What you should do: The records shown below are to be repeated exactly and completely.
** Opening Records block **
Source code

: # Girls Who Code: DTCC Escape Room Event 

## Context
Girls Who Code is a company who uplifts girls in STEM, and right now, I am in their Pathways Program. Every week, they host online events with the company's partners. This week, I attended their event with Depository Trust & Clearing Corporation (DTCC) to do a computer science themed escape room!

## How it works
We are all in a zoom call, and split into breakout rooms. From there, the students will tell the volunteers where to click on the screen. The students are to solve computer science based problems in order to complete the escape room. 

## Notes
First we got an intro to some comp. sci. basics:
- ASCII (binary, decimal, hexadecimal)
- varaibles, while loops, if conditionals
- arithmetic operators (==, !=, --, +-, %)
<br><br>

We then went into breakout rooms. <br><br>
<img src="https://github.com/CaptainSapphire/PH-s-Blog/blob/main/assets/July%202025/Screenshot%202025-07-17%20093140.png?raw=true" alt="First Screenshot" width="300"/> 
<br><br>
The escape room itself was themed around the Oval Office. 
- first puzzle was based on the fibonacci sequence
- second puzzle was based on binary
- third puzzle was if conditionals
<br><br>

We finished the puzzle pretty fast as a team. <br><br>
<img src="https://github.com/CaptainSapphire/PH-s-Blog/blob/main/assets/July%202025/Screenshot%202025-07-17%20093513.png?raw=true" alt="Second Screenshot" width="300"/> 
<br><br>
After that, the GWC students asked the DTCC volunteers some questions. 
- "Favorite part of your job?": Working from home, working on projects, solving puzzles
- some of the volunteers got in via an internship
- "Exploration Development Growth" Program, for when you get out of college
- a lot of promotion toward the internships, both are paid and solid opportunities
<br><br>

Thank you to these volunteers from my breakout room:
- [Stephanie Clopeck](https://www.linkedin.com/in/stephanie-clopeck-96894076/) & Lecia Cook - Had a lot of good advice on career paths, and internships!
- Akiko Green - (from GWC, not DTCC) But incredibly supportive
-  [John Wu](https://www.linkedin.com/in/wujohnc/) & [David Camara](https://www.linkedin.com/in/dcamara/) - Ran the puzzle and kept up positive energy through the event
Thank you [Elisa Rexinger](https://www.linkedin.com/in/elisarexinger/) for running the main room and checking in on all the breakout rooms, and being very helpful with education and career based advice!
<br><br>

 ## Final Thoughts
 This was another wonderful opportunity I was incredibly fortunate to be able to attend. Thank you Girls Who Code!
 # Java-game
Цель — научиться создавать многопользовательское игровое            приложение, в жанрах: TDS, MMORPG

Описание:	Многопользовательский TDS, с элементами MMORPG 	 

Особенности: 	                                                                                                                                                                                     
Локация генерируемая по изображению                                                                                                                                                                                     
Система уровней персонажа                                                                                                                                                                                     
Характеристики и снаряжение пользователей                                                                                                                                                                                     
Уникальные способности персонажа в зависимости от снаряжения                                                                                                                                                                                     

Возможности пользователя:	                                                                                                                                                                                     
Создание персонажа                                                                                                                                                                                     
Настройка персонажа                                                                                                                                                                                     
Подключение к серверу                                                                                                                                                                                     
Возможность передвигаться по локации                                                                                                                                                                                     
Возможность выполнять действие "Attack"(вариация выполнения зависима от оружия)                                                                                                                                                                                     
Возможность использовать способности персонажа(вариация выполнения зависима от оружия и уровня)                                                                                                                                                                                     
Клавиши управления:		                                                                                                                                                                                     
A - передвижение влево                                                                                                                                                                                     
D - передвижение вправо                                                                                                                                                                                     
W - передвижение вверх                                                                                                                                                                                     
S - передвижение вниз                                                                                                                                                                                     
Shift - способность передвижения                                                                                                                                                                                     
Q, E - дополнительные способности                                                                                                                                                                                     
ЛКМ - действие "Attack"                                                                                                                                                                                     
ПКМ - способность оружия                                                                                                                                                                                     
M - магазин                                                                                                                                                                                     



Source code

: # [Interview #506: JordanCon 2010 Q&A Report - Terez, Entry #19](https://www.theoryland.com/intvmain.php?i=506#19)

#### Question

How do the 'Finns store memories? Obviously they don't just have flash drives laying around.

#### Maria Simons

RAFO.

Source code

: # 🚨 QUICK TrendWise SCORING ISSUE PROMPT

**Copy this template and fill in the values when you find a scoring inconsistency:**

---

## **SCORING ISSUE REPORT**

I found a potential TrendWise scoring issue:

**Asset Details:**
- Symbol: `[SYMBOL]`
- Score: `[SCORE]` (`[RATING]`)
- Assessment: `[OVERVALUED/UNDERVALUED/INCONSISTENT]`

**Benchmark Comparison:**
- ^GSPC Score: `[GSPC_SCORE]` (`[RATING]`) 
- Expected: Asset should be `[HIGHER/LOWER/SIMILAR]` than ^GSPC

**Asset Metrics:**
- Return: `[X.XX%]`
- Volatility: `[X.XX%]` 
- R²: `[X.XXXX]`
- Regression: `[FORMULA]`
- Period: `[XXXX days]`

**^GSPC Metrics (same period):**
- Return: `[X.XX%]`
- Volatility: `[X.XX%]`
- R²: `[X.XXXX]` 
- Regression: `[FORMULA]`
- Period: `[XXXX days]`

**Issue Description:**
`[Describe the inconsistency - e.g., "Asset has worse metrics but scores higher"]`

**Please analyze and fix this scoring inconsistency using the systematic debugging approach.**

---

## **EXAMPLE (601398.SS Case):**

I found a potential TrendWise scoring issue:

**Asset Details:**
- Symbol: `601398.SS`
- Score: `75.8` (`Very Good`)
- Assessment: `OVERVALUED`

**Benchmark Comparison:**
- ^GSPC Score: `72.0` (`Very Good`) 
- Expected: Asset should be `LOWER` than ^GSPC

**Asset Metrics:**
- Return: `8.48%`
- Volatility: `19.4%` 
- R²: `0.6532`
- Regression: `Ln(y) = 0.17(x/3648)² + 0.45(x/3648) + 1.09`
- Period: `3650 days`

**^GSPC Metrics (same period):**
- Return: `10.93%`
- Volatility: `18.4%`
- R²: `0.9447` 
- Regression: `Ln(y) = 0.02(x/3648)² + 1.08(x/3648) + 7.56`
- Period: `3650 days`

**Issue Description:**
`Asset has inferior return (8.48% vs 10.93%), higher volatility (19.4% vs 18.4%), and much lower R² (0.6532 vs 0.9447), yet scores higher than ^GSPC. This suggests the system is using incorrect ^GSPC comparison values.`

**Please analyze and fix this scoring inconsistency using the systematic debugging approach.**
** Closing Records block **
Answer to this problem:
Source code

: # Girls Who Code: DTCC Escape Room Event 

## Context
Girls Who Code is a company who uplifts girls in STEM, and right now, I am in their Pathways Program. Every week, they host online events with the company's partners. This week, I attended their event with Depository Trust & Clearing Corporation (DTCC) to do a computer science themed escape room!

## How it works
We are all in a zoom call, and split into breakout rooms. From there, the students will tell the volunteers where to click on the screen. The students are to solve computer science based problems in order to complete the escape room. 

## Notes
First we got an intro to some comp. sci. basics:
- ASCII (binary, decimal, hexadecimal)
- varaibles, while loops, if conditionals
- arithmetic operators (==, !=, --, +-, %)
<br><br>

We then went into breakout rooms. <br><br>
<img src="https://github.com/CaptainSapphire/PH-s-Blog/blob/main/assets/July%202025/Screenshot%202025-07-17%20093140.png?raw=true" alt="First Screenshot" width="300"/> 
<br><br>
The escape room itself was themed around the Oval Office. 
- first puzzle was based on the fibonacci sequence
- second puzzle was based on binary
- third puzzle was if conditionals
<br><br>

We finished the puzzle pretty fast as a team. <br><br>
<img src="https://github.com/CaptainSapphire/PH-s-Blog/blob/main/assets/July%202025/Screenshot%202025-07-17%20093513.png?raw=true" alt="Second Screenshot" width="300"/> 
<br><br>
After that, the GWC students asked the DTCC volunteers some questions. 
- "Favorite part of your job?": Working from home, working on projects, solving puzzles
- some of the volunteers got in via an internship
- "Exploration Development Growth" Program, for when you get out of college
- a lot of promotion toward the internships, both are paid and solid opportunities
<br><br>

Thank you to these volunteers from my breakout room:
- [Stephanie Clopeck](https://www.linkedin.com/in/stephanie-clopeck-96894076/) & Lecia Cook - Had a lot of good advice on career paths, and internships!
- Akiko Green - (from GWC, not DTCC) But incredibly supportive
-  [John Wu](https://www.linkedin.com/in/wujohnc/) & [David Camara](https://www.linkedin.com/in/dcamara/) - Ran the puzzle and kept up positive energy through the event
Thank you [Elisa Rexinger](https://www.linkedin.com/in/elisarexinger/) for running the main room and checking in on all the breakout rooms, and being very helpful with education and career based advice!
<br><br>

 ## Final Thoughts
 This was another wonderful opportunity I was incredibly fortunate to be able to attend. Thank you Girls Who Code!
 # Java-game
Цель — научиться создавать многопользовательское игровое            приложение, в жанрах: TDS, MMORPG

Описание:	Многопользовательский TDS, с элементами MMORPG 	 

Особенности: 	                                                                                                                                                                                     
Локация генерируемая по изображению                                                                                                                                                                                     
Система уровней персонажа                                                                                                                                                                                     
Характеристики и снаряжение пользователей                                                                                                                                                                                     
Уникальные способности персонажа в зависимости от снаряжения                                                                                                                                                                                     

Возможности пользователя:	                                                                                                                                                                                     
Создание персонажа                                                                                                                                                                                     
Настройка персонажа                                                                                                                                                                                     
Подключение к серверу                                                                                                                                                                                     
Возможность передвигаться по локации                                                                                                                                                                                     
Возможность выполнять действие "Attack"(вариация выполнения зависима от оружия)                                                                                                                                                                                     
Возможность использовать способности персонажа(вариация выполнения зависима от оружия и уровня)                                                                                                                                                                                     
Клавиши управления:		                                                                                                                                                                                     
A - передвижение влево                                                                                                                                                                                     
D - передвижение вправо                                                                                                                                                                                     
W - передвижение вверх                                                                                                                                                                                     
S - передвижение вниз                                                                                                                                                                                     
Shift - способность передвижения                                                                                                                                                                                     
Q, E - дополнительные способности                                                                                                                                                                                     
ЛКМ - действие "Attack"                                                                                                                                                                                     
ПКМ - способность оружия                                                                                                                                                                                     
M - магазин                                                                                                                                                                                     



Source code

: # [Interview #506: JordanCon 2010 Q&A Report - Terez, Entry #19](https://www.theoryland.com/intvmain.php?i=506#19)

#### Question

How do the 'Finns store memories? Obviously they don't just have flash drives laying around.

#### Maria Simons

RAFO.

Source code

: # 🚨 QUICK TrendWise SCORING ISSUE PROMPT

**Copy this template and fill in the values when you find a scoring inconsistency:**

---

## **SCORING ISSUE REPORT**

I found a potential TrendWise scoring issue:

**Asset Details:**
- Symbol: `[SYMBOL]`
- Score: `[SCORE]` (`[RATING]`)
- Assessment: `[OVERVALUED/UNDERVALUED/INCONSISTENT]`

**Benchmark Comparison:**
- ^GSPC Score: `[GSPC_SCORE]` (`[RATING]`) 
- Expected: Asset should be `[HIGHER/LOWER/SIMILAR]` than ^GSPC

**Asset Metrics:**
- Return: `[X.XX%]`
- Volatility: `[X.XX%]` 
- R²: `[X.XXXX]`
- Regression: `[FORMULA]`
- Period: `[XXXX days]`

**^GSPC Metrics (same period):**
- Return: `[X.XX%]`
- Volatility: `[X.XX%]`
- R²: `[X.XXXX]` 
- Regression: `[FORMULA]`
- Period: `[XXXX days]`

**Issue Description:**
`[Describe the inconsistency - e.g., "Asset has worse metrics but scores higher"]`

**Please analyze and fix this scoring inconsistency using the systematic debugging approach.**

---

## **EXAMPLE (601398.SS Case):**

I found a potential TrendWise scoring issue:

**Asset Details:**
- Symbol: `601398.SS`
- Score: `75.8` (`Very Good`)
- Assessment: `OVERVALUED`

**Benchmark Comparison:**
- ^GSPC Score: `72.0` (`Very Good`) 
- Expected: Asset should be `LOWER` than ^GSPC

**Asset Metrics:**
- Return: `8.48%`
- Volatility: `19.4%` 
- R²: `0.6532`
- Regression: `Ln(y) = 0.17(x/3648)² + 0.45(x/3648) + 1.09`
- Period: `3650 days`

**^GSPC Metrics (same period):**
- Return: `10.93%`
- Volatility: `18.4%`
- R²: `0.9447` 
- Regression: `Ln(y) = 0.02(x/3648)² + 1.08(x/3648) + 7.56`
- Period: `3650 days`

**Issue Description:**
`Asset has inferior return (8.48% vs 10.93%), higher volatility (19.4% vs 18.4%), and much lower R² (0.6532 vs 0.9447), yet scores higher than ^GSPC. This suggests the system is using incorrect ^GSPC comparison values.`

**Please analyze and fix this scoring inconsistency using the systematic debugging approach.**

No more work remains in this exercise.